- **Exercise brief**
Copy all lines below exactly as written. Leave pictures out.

- **Records provided**

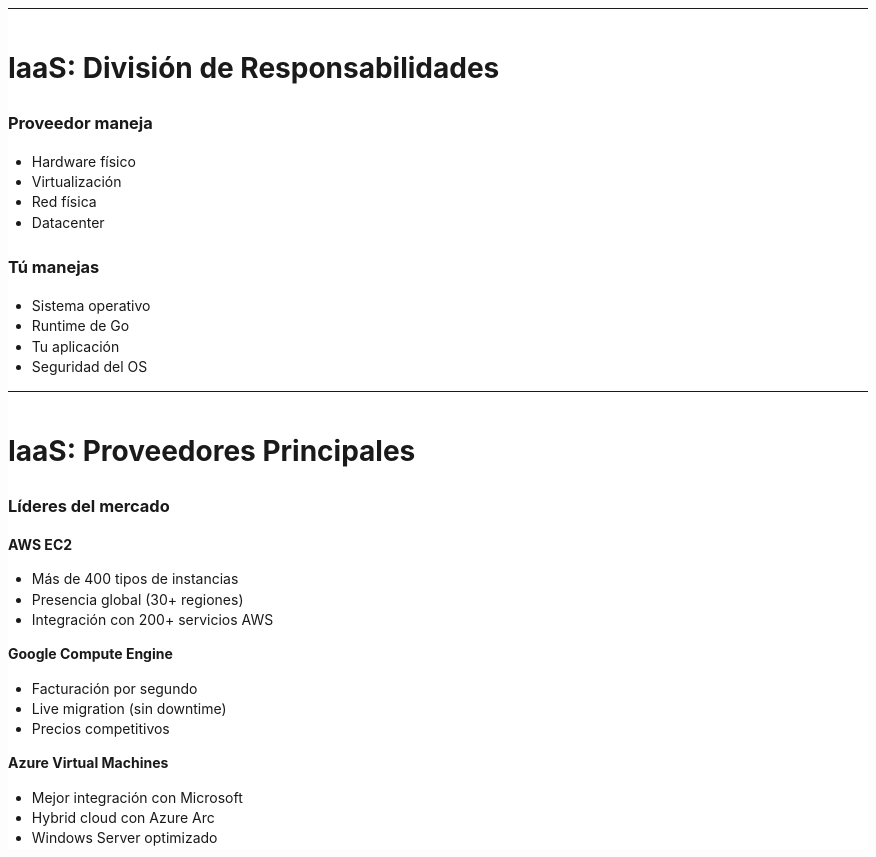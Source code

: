 </v-clicks>

---

# IaaS: División de Responsabilidades

<div class="grid grid-cols-2 gap-8 mt-8">

<div v-click>

### Proveedor maneja
- Hardware físico
- Virtualización
- Red física
- Datacenter

</div>

<div v-click>

### Tú manejas
- Sistema operativo
- Runtime de Go
- Tu aplicación
- Seguridad del OS

</div>

</div>

---

# IaaS: Proveedores Principales

<div class="grid grid-cols-2 gap-8 mt-8">

<div>

### Líderes del mercado

<v-clicks>

**AWS EC2**
- Más de 400 tipos de instancias
- Presencia global (30+ regiones)
- Integración con 200+ servicios AWS

**Google Compute Engine**
- Facturación por segundo
- Live migration (sin downtime)
- Precios competitivos

**Azure Virtual Machines**
- Mejor integración con Microsoft
- Hybrid cloud con Azure Arc
- Windows Server optimizado

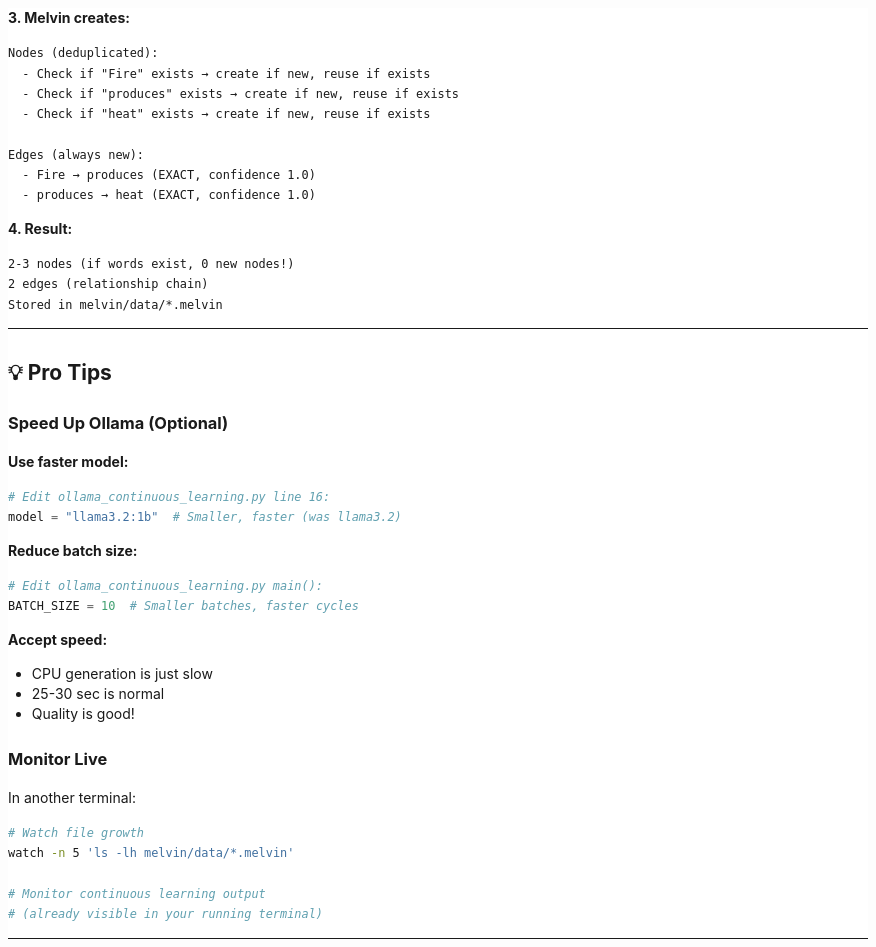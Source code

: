 **3. Melvin creates:**
```
Nodes (deduplicated):
  - Check if "Fire" exists → create if new, reuse if exists
  - Check if "produces" exists → create if new, reuse if exists
  - Check if "heat" exists → create if new, reuse if exists

Edges (always new):
  - Fire → produces (EXACT, confidence 1.0)
  - produces → heat (EXACT, confidence 1.0)
```

**4. Result:**
```
2-3 nodes (if words exist, 0 new nodes!)
2 edges (relationship chain)
Stored in melvin/data/*.melvin
```

---

## 💡 Pro Tips

### Speed Up Ollama (Optional)

**Use faster model:**
```python
# Edit ollama_continuous_learning.py line 16:
model = "llama3.2:1b"  # Smaller, faster (was llama3.2)
```

**Reduce batch size:**
```python
# Edit ollama_continuous_learning.py main():
BATCH_SIZE = 10  # Smaller batches, faster cycles
```

**Accept speed:**
- CPU generation is just slow
- 25-30 sec is normal
- Quality is good!

### Monitor Live

In another terminal:
```bash
# Watch file growth
watch -n 5 'ls -lh melvin/data/*.melvin'

# Monitor continuous learning output
# (already visible in your running terminal)
```

---
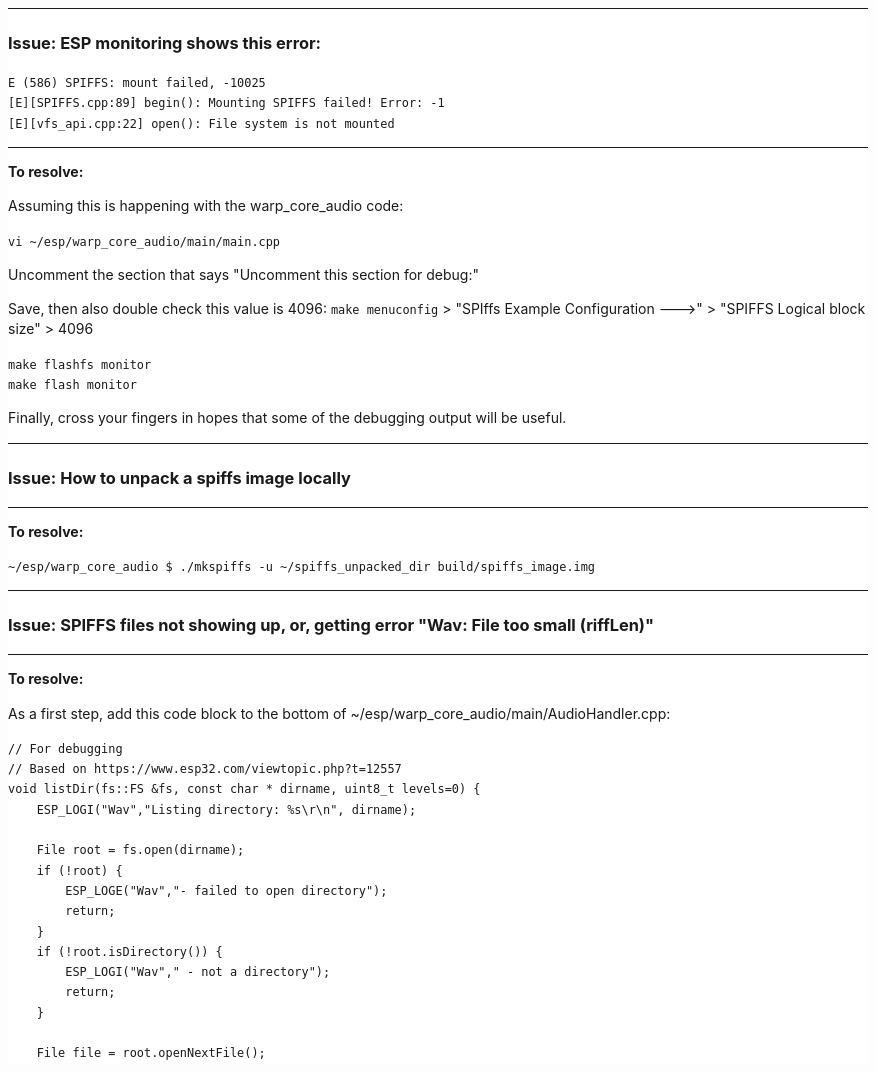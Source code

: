 
--------------------
### Issue: ESP monitoring shows this error:
```
E (586) SPIFFS: mount failed, -10025
[E][SPIFFS.cpp:89] begin(): Mounting SPIFFS failed! Error: -1
[E][vfs_api.cpp:22] open(): File system is not mounted
```
--------------------

**To resolve:**

Assuming this is happening with the warp_core_audio code:

`vi ~/esp/warp_core_audio/main/main.cpp`

Uncomment the section that says "Uncomment this section for debug:"

Save, then also double check this value is 4096: `make menuconfig` > "SPIffs Example Configuration  --->" > "SPIFFS Logical block size" > 4096

```
make flashfs monitor
make flash monitor
```

Finally, cross your fingers in hopes that some of the debugging output will be useful.





--------------------
### Issue: How to unpack a spiffs image locally
--------------------

**To resolve:**

```
~/esp/warp_core_audio $ ./mkspiffs -u ~/spiffs_unpacked_dir build/spiffs_image.img
```





--------------------
### Issue: SPIFFS files not showing up, or, getting error "Wav: File too small (riffLen)"
--------------------

**To resolve:**

As a first step, add this code block to the bottom of ~/esp/warp_core_audio/main/AudioHandler.cpp:

```
// For debugging
// Based on https://www.esp32.com/viewtopic.php?t=12557
void listDir(fs::FS &fs, const char * dirname, uint8_t levels=0) {
	ESP_LOGI("Wav","Listing directory: %s\r\n", dirname);

	File root = fs.open(dirname);
	if (!root) {
		ESP_LOGE("Wav","- failed to open directory");
		return;
	}
	if (!root.isDirectory()) {
		ESP_LOGI("Wav"," - not a directory");
		return;
	}

	File file = root.openNextFile();
```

- **Your response**
Source code

: </v-clicks>

---

# IaaS: División de Responsabilidades

<div class="grid grid-cols-2 gap-8 mt-8">

<div v-click>

### Proveedor maneja
- Hardware físico
- Virtualización
- Red física
- Datacenter

</div>

<div v-click>

### Tú manejas
- Sistema operativo
- Runtime de Go
- Tu aplicación
- Seguridad del OS

</div>

</div>

---

# IaaS: Proveedores Principales

<div class="grid grid-cols-2 gap-8 mt-8">

<div>

### Líderes del mercado

<v-clicks>

**AWS EC2**
- Más de 400 tipos de instancias
- Presencia global (30+ regiones)
- Integración con 200+ servicios AWS

**Google Compute Engine**
- Facturación por segundo
- Live migration (sin downtime)
- Precios competitivos

**Azure Virtual Machines**
- Mejor integración con Microsoft
- Hybrid cloud con Azure Arc
- Windows Server optimizado

Source code

: **3. Melvin creates:**
```
Nodes (deduplicated):
  - Check if "Fire" exists → create if new, reuse if exists
  - Check if "produces" exists → create if new, reuse if exists
  - Check if "heat" exists → create if new, reuse if exists

Edges (always new):
  - Fire → produces (EXACT, confidence 1.0)
  - produces → heat (EXACT, confidence 1.0)
```

**4. Result:**
```
2-3 nodes (if words exist, 0 new nodes!)
2 edges (relationship chain)
Stored in melvin/data/*.melvin
```

---

## 💡 Pro Tips

### Speed Up Ollama (Optional)

**Use faster model:**
```python
# Edit ollama_continuous_learning.py line 16:
model = "llama3.2:1b"  # Smaller, faster (was llama3.2)
```

**Reduce batch size:**
```python
# Edit ollama_continuous_learning.py main():
BATCH_SIZE = 10  # Smaller batches, faster cycles
```

**Accept speed:**
- CPU generation is just slow
- 25-30 sec is normal
- Quality is good!

### Monitor Live

In another terminal:
```bash
# Watch file growth
watch -n 5 'ls -lh melvin/data/*.melvin'

# Monitor continuous learning output
# (already visible in your running terminal)
```

---
Source code

: 
--------------------
### Issue: ESP monitoring shows this error:
```
E (586) SPIFFS: mount failed, -10025
[E][SPIFFS.cpp:89] begin(): Mounting SPIFFS failed! Error: -1
[E][vfs_api.cpp:22] open(): File system is not mounted
```
--------------------

**To resolve:**

Assuming this is happening with the warp_core_audio code:

`vi ~/esp/warp_core_audio/main/main.cpp`

Uncomment the section that says "Uncomment this section for debug:"

Save, then also double check this value is 4096: `make menuconfig` > "SPIffs Example Configuration  --->" > "SPIFFS Logical block size" > 4096

```
make flashfs monitor
make flash monitor
```

Finally, cross your fingers in hopes that some of the debugging output will be useful.





--------------------
### Issue: How to unpack a spiffs image locally
--------------------

**To resolve:**

```
~/esp/warp_core_audio $ ./mkspiffs -u ~/spiffs_unpacked_dir build/spiffs_image.img
```





--------------------
### Issue: SPIFFS files not showing up, or, getting error "Wav: File too small (riffLen)"
--------------------

**To resolve:**

As a first step, add this code block to the bottom of ~/esp/warp_core_audio/main/AudioHandler.cpp:

```
// For debugging
// Based on https://www.esp32.com/viewtopic.php?t=12557
void listDir(fs::FS &fs, const char * dirname, uint8_t levels=0) {
	ESP_LOGI("Wav","Listing directory: %s\r\n", dirname);

	File root = fs.open(dirname);
	if (!root) {
		ESP_LOGE("Wav","- failed to open directory");
		return;
	}
	if (!root.isDirectory()) {
		ESP_LOGI("Wav"," - not a directory");
		return;
	}

	File file = root.openNextFile();
```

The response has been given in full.